En primer lugar, es Oleg, el de las raras artes, el pianista y otras cosas de su espléndido largometraje anterior, el que le habla a Duque de Carelia, una región a caballo entre Finlandia y Rusia, y le determina a ir. Allá entiendo que empieza a rodar, aún sin rumbo claro, a lo largo de un canal (que creo que es el resultado de uno de los primeros planes quinquenales de Stalin, gigantesca obra construida a base de centenares de muertos en su haber), sacando escenas de paisajes acuáticos de una belleza que quita el hipo, pero ahí no había aún película.
El segundo descubrimiento de Duque es el de la familia Pankratev, vecina de la región, que le abre la puerta de su casa y le permiten rodar sus paseos por el bosque, sus juegos, sus lecturas y sueños. Ese sería el paraíso, que Duque se encarga de mostrarnos con prodigalidad.
Pero hay un tercer descubrimiento, que no desvelaré para que lo descubran en la propia película quienes no la hayan visto aun, que sería el infierno que existe por debajo de ese paraíso mostrado. Un infierno que no se contenta con los desmanes cometidos en el siglo XVI por Iván el Terrible de los que nos habla el patriarca de los Pankratev al principio de la película, sino que nos resulta, desgraciadamente, extremadamente próximo.
Es de esta estructura, y básicamente de la confrontación entre el inicial paraíso y el posteriormente descubierto infierno, de la que se nutre la película.
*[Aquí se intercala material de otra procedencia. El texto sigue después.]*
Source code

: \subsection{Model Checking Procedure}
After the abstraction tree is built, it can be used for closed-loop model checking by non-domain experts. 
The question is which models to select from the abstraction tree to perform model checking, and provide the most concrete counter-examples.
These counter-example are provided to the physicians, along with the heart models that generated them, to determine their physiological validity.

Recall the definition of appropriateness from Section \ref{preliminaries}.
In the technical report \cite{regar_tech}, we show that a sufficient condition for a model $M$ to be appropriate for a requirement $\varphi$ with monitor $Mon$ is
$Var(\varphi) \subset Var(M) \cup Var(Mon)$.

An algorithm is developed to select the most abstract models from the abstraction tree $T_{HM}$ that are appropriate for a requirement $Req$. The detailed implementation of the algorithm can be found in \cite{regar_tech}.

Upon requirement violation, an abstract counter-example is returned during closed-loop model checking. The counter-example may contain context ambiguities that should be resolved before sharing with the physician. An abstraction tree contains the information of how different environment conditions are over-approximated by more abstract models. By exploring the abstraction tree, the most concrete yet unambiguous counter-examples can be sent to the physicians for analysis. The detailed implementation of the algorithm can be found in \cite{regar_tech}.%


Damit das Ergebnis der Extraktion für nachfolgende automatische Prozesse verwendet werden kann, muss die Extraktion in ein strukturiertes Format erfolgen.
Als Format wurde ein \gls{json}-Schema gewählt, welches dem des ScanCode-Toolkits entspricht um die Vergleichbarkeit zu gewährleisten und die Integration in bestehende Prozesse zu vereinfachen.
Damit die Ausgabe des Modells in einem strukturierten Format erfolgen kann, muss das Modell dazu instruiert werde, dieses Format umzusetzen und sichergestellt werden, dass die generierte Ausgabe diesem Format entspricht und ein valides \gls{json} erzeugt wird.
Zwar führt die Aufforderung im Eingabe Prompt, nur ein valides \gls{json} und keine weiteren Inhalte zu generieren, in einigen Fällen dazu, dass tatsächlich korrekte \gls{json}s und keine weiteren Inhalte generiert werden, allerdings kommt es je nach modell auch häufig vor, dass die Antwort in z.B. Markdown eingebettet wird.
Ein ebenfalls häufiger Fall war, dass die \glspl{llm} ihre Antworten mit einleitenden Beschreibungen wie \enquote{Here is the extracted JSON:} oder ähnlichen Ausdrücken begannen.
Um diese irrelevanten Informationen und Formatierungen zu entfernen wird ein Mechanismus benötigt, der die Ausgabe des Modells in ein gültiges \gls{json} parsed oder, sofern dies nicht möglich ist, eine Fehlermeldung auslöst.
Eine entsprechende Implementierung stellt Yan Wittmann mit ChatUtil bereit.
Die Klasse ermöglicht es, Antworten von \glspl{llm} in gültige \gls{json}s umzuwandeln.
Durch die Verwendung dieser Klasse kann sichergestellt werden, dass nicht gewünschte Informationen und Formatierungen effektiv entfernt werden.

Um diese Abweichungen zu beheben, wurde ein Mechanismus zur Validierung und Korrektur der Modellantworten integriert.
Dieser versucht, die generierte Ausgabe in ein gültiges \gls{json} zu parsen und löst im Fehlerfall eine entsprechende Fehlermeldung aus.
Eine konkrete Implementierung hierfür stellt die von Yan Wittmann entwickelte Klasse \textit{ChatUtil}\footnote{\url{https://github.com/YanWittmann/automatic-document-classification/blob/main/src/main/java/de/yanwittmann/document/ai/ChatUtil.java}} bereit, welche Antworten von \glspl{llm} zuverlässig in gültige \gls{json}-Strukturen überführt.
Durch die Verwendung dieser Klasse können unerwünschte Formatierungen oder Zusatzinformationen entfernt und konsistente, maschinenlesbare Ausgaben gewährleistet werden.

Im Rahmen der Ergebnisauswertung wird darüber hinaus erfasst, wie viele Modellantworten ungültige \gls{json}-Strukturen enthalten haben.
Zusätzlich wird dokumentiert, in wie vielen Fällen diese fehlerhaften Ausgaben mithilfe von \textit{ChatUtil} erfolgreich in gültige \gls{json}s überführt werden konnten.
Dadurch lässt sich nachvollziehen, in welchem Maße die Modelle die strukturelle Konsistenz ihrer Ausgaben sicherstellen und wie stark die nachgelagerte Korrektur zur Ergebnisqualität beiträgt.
Otra cosa es que para dar paso al segundo, para fundamentar el socavón, el pozo profundo que representa, Andrés Duque se recrea en el primero para resaltar el contraste y puede ser, como me ha pasado a mí un poco, que, dado que esto del sentimiento de lo paradisíaco es algo muy personal, a algún espectador no le baste con unos niños que son de una belleza rubia impresionante sintiéndose a sí mismos -sobre todo el pequeño- protagonistas y con un paisaje nórdico de escueta vida para definirlo. La infancia, si se puede vivir en condiciones, es el real paraíso, mientras que dudo que pueda definirse así un espacio familiar que desde fuera me ha parecido un poco encerrona, que además suele estar sepultado por la nieve y que, cuando no lo está, es pasto de moscas y mosquitos.
Una película, en cualquier caso, que, por lo que ayuda a dar a conocer, puede recibir sin sonrojo esos calificativos de valiente y necesaria.